#### [What the task requires]
Lift out each line of the data that holds "Automatici".

#### [Listed entries]
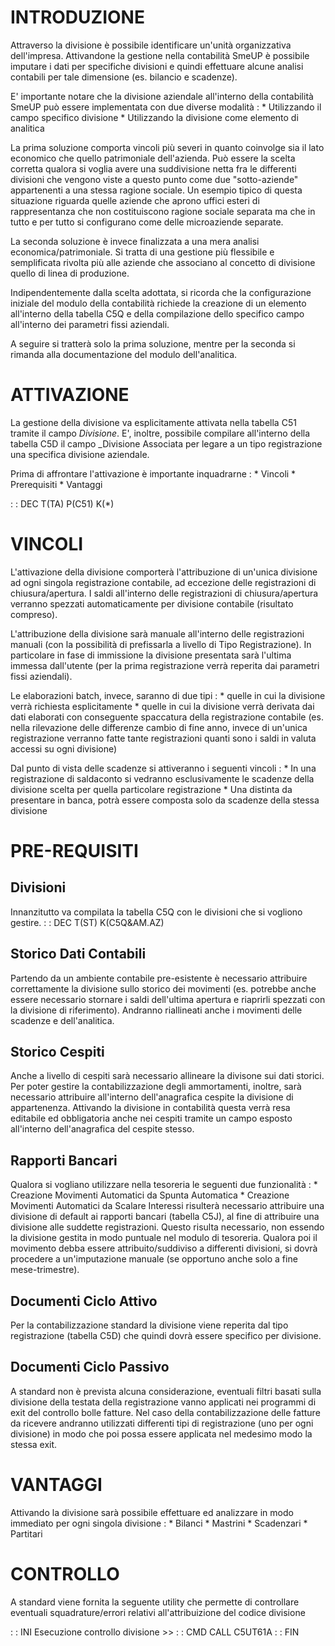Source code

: # INTRODUZIONE

Attraverso la divisione è possibile identificare un'unità organizzativa dell'impresa.
Attivandone la gestione nella contabilità SmeUP è possibile imputare i dati per specifiche divisioni e quindi effettuare alcune analisi contabili per tale dimensione (es. bilancio e scadenze).

E' importante notare che la divisione aziendale all'interno della contabilità SmeUP può essere implementata con due diverse modalità : 
\* Utilizzando il campo specifico divisione
\* Utilizzando la divisione come elemento di analitica

La prima soluzione comporta vincoli più severi in quanto coinvolge sia il lato economico che quello patrimoniale dell'azienda. Può essere la scelta corretta qualora si voglia avere una suddivisione netta fra le differenti divisioni che vengono viste a questo punto come due "sotto-aziende" appartenenti a una stessa ragione sociale. Un esempio tipico di questa situazione riguarda quelle aziende che aprono uffici esteri di rappresentanza che non costituiscono ragione sociale separata ma che in tutto e per tutto si configurano come delle microaziende separate.

La seconda soluzione è invece finalizzata a una mera analisi economica/patrimoniale. Si tratta di una gestione più flessibile e semplificata rivolta più alle aziende che associano al concetto di divisione quello di linea di produzione.

Indipendentemente dalla scelta adottata, si ricorda che la configurazione iniziale del modulo della contabilità richiede la creazione di un elemento all'interno della tabella C5Q e della compilazione dello specifico  campo all'interno dei parametri fissi aziendali.

A seguire si tratterà solo la prima soluzione, mentre per la seconda si rimanda alla documentazione del modulo dell'analitica.

# ATTIVAZIONE

La gestione della divisione va esplicitamente attivata nella tabella C51 tramite il campo _Divisione_.
E', inoltre, possibile compilare all'interno della tabella C5D il campo _Divisione Associata per legare a un tipo registrazione una specifica divisione aziendale.

Prima di affrontare l'attivazione è importante inquadrarne : 
\* Vincoli
\* Prerequisiti
\* Vantaggi

 :  : DEC T(TA) P(C51) K(\*)

# VINCOLI

L'attivazione della divisione comporterà l'attribuzione di un'unica divisione ad ogni singola registrazione contabile, ad eccezione delle registrazioni di chiusura/apertura.
I saldi all'interno delle registrazioni di chiusura/apertura verranno spezzati automaticamente per divisione contabile (risultato compreso).

L'attribuzione della divisione sarà manuale all'interno delle registrazioni manuali  (con la possibilità di prefissarla a livello di Tipo Registrazione). In particolare in fase di immissione la divisione presentata sarà l'ultima immessa dall'utente (per la prima registrazione verrà reperita dai parametri fissi aziendali).

Le elaborazioni batch, invece, saranno di due tipi : 
\* quelle in cui la divisione verrà richiesta esplicitamente
\* quelle in cui la divisione verrà derivata dai dati elaborati con conseguente spaccatura della registrazione contabile (es. nella rilevazione delle differenze cambio di fine anno, invece di un'unica registrazione verranno fatte tante registrazioni quanti sono i saldi in valuta accessi su ogni divisione)

Dal punto di vista delle scadenze si attiveranno i seguenti vincoli : 
\* In una registrazione di saldaconto si vedranno esclusivamente le scadenze della divisione scelta per quella particolare registrazione
\* Una distinta da presentare in banca, potrà essere composta solo da scadenze della stessa divisione

# PRE-REQUISITI

## Divisioni

Innanzitutto va compilata la tabella C5Q con le divisioni che si vogliono gestire.
 :  : DEC T(ST) K(C5Q&AM.AZ)

## Storico Dati Contabili

Partendo da un ambiente contabile pre-esistente è necessario attribuire correttamente la divisione sullo storico dei movimenti (es. potrebbe anche essere necessario stornare i saldi dell'ultima apertura e riaprirli spezzati con la divisione di riferimento).
Andranno riallineati anche i movimenti delle scadenze e dell'analitica.

## Storico Cespiti

Anche a livello di cespiti sarà necessario allineare la divisone sui dati storici.
Per poter gestire la contabilizzazione degli ammortamenti, inoltre, sarà necessario attribuire all'interno dell'anagrafica cespite la divisione di appartenenza.
Attivando la divisione in contabilità questa verrà resa editabile ed obbligatoria anche nei cespiti tramite un campo esposto all'interno dell'anagrafica del cespite stesso.

## Rapporti Bancari

Qualora si vogliano utilizzare nella tesoreria le seguenti due funzionalità : 
\* Creazione Movimenti Automatici da Spunta Automatica
\* Creazione Movimenti Automatici da Scalare Interessi
risulterà necessario attribuire una divisione di default ai rapporti bancari (tabella C5J), al fine di attribuire una divisione alle suddette registrazioni.
Questo risulta necessario, non essendo la divisione gestita in modo puntuale nel modulo di tesoreria.
Qualora poi il movimento debba essere attribuito/suddiviso a differenti divisioni, si dovrà procedere a un'imputazione manuale (se opportuno anche solo a fine mese-trimestre).

## Documenti Ciclo Attivo

Per la contabilizzazione standard la divisione viene reperita dal tipo registrazione (tabella C5D) che quindi dovrà essere specifico per divisione.

## Documenti Ciclo Passivo

A standard non è prevista alcuna considerazione, eventuali filtri basati sulla divisione della testata della registrazione vanno applicati nei programmi di exit del controllo bolle fatture.
Nel caso della contabilizzazione delle fatture da ricevere andranno utilizzati differenti tipi di registrazione (uno per ogni divisione) in modo che poi possa essere applicata nel medesimo modo la stessa exit.

# VANTAGGI

Attivando la divisione sarà possibile effettuare ed analizzare in modo immediato per ogni singola divisione : 
\* Bilanci
\* Mastrini
\* Scadenzari
\* Partitari

# CONTROLLO

A standard viene fornita la seguente utility che permette di controllare eventuali squadrature/errori relativi all'attribuizione del codice divisione

 :  : INI Esecuzione controllo divisione >>
 :  : CMD CALL C5UT61A
 :  : FIN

#### [Exercise output]
\* Creazione Movimenti Automatici da Spunta Automatica
\* Creazione Movimenti Automatici da Scalare Interessi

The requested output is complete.